- Location of Plover, Iowa
- Coordinates: 42°52′41″N 94°37′22″W﻿ / ﻿42.87806°N 94.62278°W
- Country: United States
- State: Iowa
- County: Pocahontas

Area
- • Total: 0.56 sq mi (1.45 km^{2})
- • Land: 0.56 sq mi (1.45 km^{2})
- • Water: 0 sq mi (0.00 km^{2})
- Elevation: 1,211 ft (369 m)

Population (2020)
- • Total: 50
- • Density: 89.3/sq mi (34.47/km^{2})
- Time zone: UTC-6 (Central (CST))
- • Summer (DST): UTC-5 (CDT)
- ZIP code: 50573
- Area code: 712
- FIPS code: 19-63840
- GNIS feature ID: 0460323
- Website: ploveriowa.com

= Plover, Iowa =

Plover is a city in Pocahontas County, Iowa, United States. The population was 50 at the time of the 2020 census.

==History==
Plover was platted in 1883, soon after the Des Moines and Fort Dodge Railroad was built through that territory. The railroad president named the town after the plover bird.

==Geography==
Plover is located at (42.878058, -94.622648).

According to the United States Census Bureau, the city has a total area of 0.54 sqmi, all land.

==Demographics==

===2020 census===
As of the census of 2020, there were 50 people, 29 households, and 18 families residing in the city. The population density was 89.3 inhabitants per square mile (34.5/km^{2}). There were 36 housing units at an average density of 64.3 per square mile (24.8/km^{2}). The racial makeup of the city was 90.0% White, 0.0% Black or African American, 0.0% Native American, 4.0% Asian, 0.0% Pacific Islander, 4.0% from other races and 2.0% from two or more races. Hispanic or Latino persons of any race comprised 0.0% of the population.

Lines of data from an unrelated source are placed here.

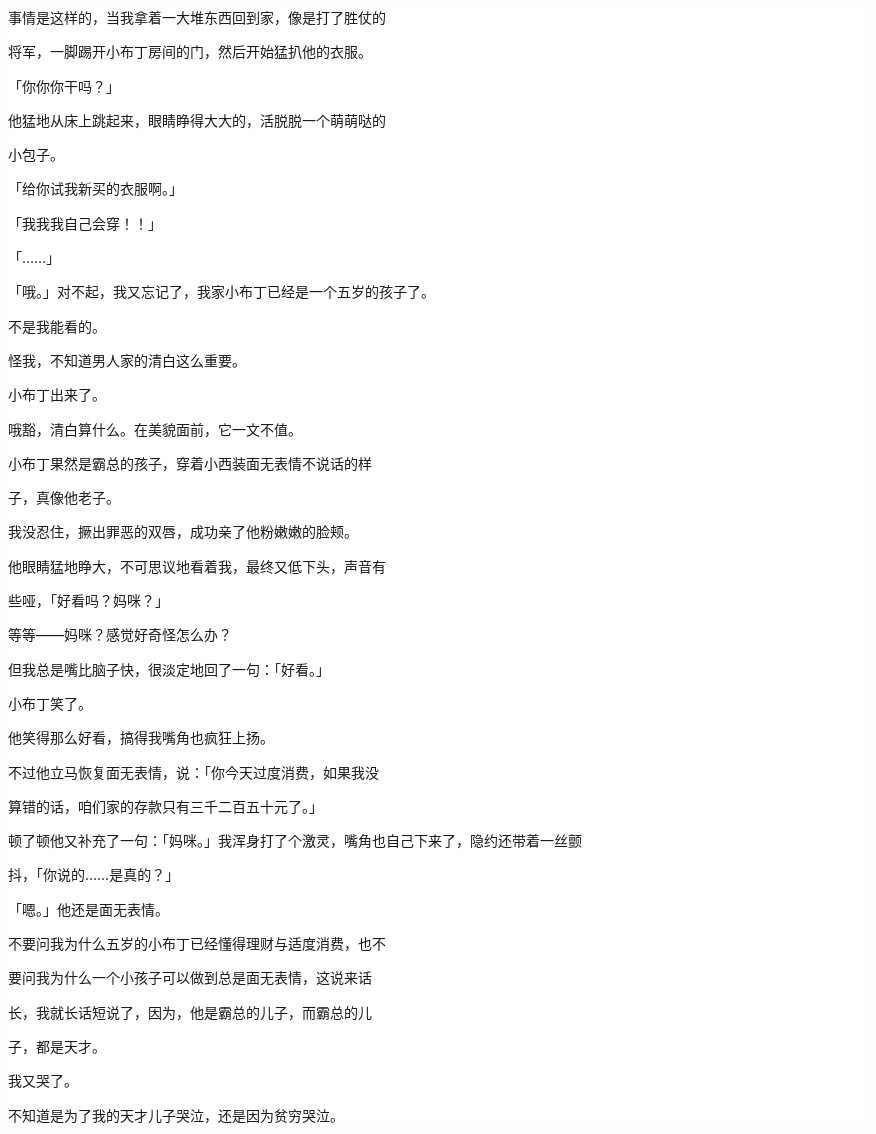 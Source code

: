事情是这样的，当我拿着一大堆东西回到家，像是打了胜仗的

将军，一脚踢开小布丁房间的门，然后开始猛扒他的衣服。

「你你你干吗？」

他猛地从床上跳起来，眼睛睁得大大的，活脱脱一个萌萌哒的

小包子。

「给你试我新买的衣服啊。」

「我我我自己会穿！！」

「……」

「哦。」对不起，我又忘记了，我家小布丁已经是一个五岁的孩子了。

不是我能看的。

怪我，不知道男人家的清白这么重要。

小布丁出来了。

哦豁，清白算什么。在美貌面前，它一文不值。

小布丁果然是霸总的孩子，穿着小西装面无表情不说话的样

子，真像他老子。

我没忍住，撅出罪恶的双唇，成功亲了他粉嫩嫩的脸颊。

他眼睛猛地睁大，不可思议地看着我，最终又低下头，声音有

些哑，「好看吗？妈咪？」

等等——妈咪？感觉好奇怪怎么办？

但我总是嘴比脑子快，很淡定地回了一句：「好看。」

小布丁笑了。

他笑得那么好看，搞得我嘴角也疯狂上扬。

不过他立马恢复面无表情，说：「你今天过度消费，如果我没

算错的话，咱们家的存款只有三千二百五十元了。」

顿了顿他又补充了一句：「妈咪。」我浑身打了个激灵，嘴角也自己下来了，隐约还带着一丝颤

抖，「你说的……是真的？」

「嗯。」他还是面无表情。

不要问我为什么五岁的小布丁已经懂得理财与适度消费，也不

要问我为什么一个小孩子可以做到总是面无表情，这说来话

长，我就长话短说了，因为，他是霸总的儿子，而霸总的儿

子，都是天才。

我又哭了。

不知道是为了我的天才儿子哭泣，还是因为贫穷哭泣。
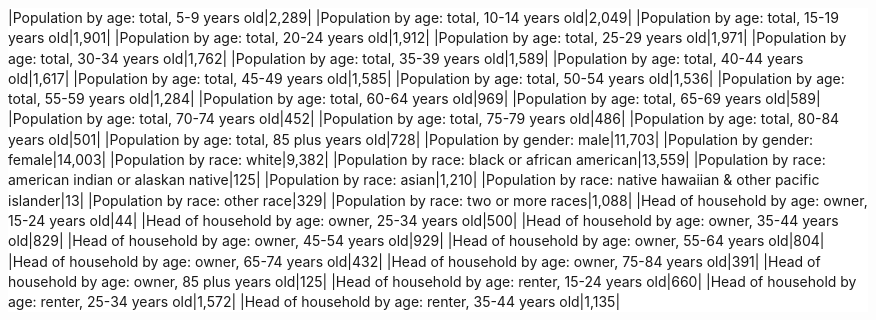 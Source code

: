 |Population by age: total, 5-9 years old|2,289|
|Population by age: total, 10-14 years old|2,049|
|Population by age: total, 15-19 years old|1,901|
|Population by age: total, 20-24 years old|1,912|
|Population by age: total, 25-29 years old|1,971|
|Population by age: total, 30-34 years old|1,762|
|Population by age: total, 35-39 years old|1,589|
|Population by age: total, 40-44 years old|1,617|
|Population by age: total, 45-49 years old|1,585|
|Population by age: total, 50-54 years old|1,536|
|Population by age: total, 55-59 years old|1,284|
|Population by age: total, 60-64 years old|969|
|Population by age: total, 65-69 years old|589|
|Population by age: total, 70-74 years old|452|
|Population by age: total, 75-79 years old|486|
|Population by age: total, 80-84 years old|501|
|Population by age: total, 85 plus years old|728|
|Population by gender: male|11,703|
|Population by gender: female|14,003|
|Population by race: white|9,382|
|Population by race: black or african american|13,559|
|Population by race: american indian or alaskan native|125|
|Population by race: asian|1,210|
|Population by race: native hawaiian & other pacific islander|13|
|Population by race: other race|329|
|Population by race: two or more races|1,088|
|Head of household by age: owner, 15-24 years old|44|
|Head of household by age: owner, 25-34 years old|500|
|Head of household by age: owner, 35-44 years old|829|
|Head of household by age: owner, 45-54 years old|929|
|Head of household by age: owner, 55-64 years old|804|
|Head of household by age: owner, 65-74 years old|432|
|Head of household by age: owner, 75-84 years old|391|
|Head of household by age: owner, 85 plus years old|125|
|Head of household by age: renter, 15-24 years old|660|
|Head of household by age: renter, 25-34 years old|1,572|
|Head of household by age: renter, 35-44 years old|1,135|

Of the 29 households, 34.5% of which had children under the age of 18 living with them, 31.0% were married couples living together, 6.9% were cohabitating couples, 24.1% had a female householder with no spouse or partner present and 37.9% had a male householder with no spouse or partner present. 37.9% of all households were non-families. 34.5% of all households were made up of individuals, 13.8% had someone living alone who was 65 years old or older.

The median age in the city was 50.0 years. 28.0% of the residents were under the age of 20; 8.0% were between the ages of 20 and 24; 12.0% were from 25 and 44; 28.0% were from 45 and 64; and 24.0% were 65 years of age or older. The gender makeup of the city was 50.0% male and 50.0% female.

===2010 census===
As of the census of 2010, there were 77 people, 34 households, and 20 families living in the city. The population density was 142.6 PD/sqmi. There were 44 housing units at an average density of 81.5 /sqmi. The racial makeup of the city was 98.7% White and 1.3% from two or more races.

There were 34 households, of which 26.5% had children under the age of 18 living with them, 55.9% were married couples living together, 2.9% had a female householder with no husband present, and 41.2% were non-families. 38.2% of all households were made up of individuals, and 11.7% had someone living alone who was 65 years of age or older. The average household size was 2.26 and the average family size was 3.05.

The median age in the city was 46.3 years. 24.7% of residents were under the age of 18; 6.5% were between the ages of 18 and 24; 18.2% were from 25 to 44; 32.5% were from 45 to 64; and 18.2% were 65 years of age or older. The gender makeup of the city was 50.6% male and 49.4% female.

===2000 census===
As of the census of 2000, there were 95 people, 43 households, and 30 families living in the city. The population density was 174.8 PD/sqmi. There were 50 housing units at an average density of 92.0 /sqmi. The racial makeup of the city was 97.89% White, 1.05% Asian, and 1.05% from two or more races.

There were 43 households, out of which 23.3% had children under the age of 18 living with them, 62.8% were married couples living together, 4.7% had a female householder with no husband present, and 30.2% were non-families. 30.2% of all households were made up of individuals, and 16.3% had someone living alone who was 65 years of age or older. The average household size was 2.21 and the average family size was 2.70.

In the city, the population was spread out, with 16.8% under the age of 18, 7.4% from 18 to 24, 21.1% from 25 to 44, 31.6% from 45 to 64, and 23.2% who were 65 years of age or older. The median age was 46 years. For every 100 females, there were 111.1 males. For every 100 females age 18 and over, there were 113.5 males.

The median income for a household in the city was $29,306, and the median income for a family was $30,625. Males had a median income of $25,750 versus $26,250 for females. The per capita income for the city was $15,241. There were 17.2% of families and 15.2% of the population living below the poverty line, including 46.7% of under eighteens and none of those over 64.

==Education==
Pocahontas Area Community School District operates public schools. It was in the Havelock-Plover Community School District until July 1, 1989, when it consolidated into the Pocahontas School District, resulting in the Pocahontas Area School District.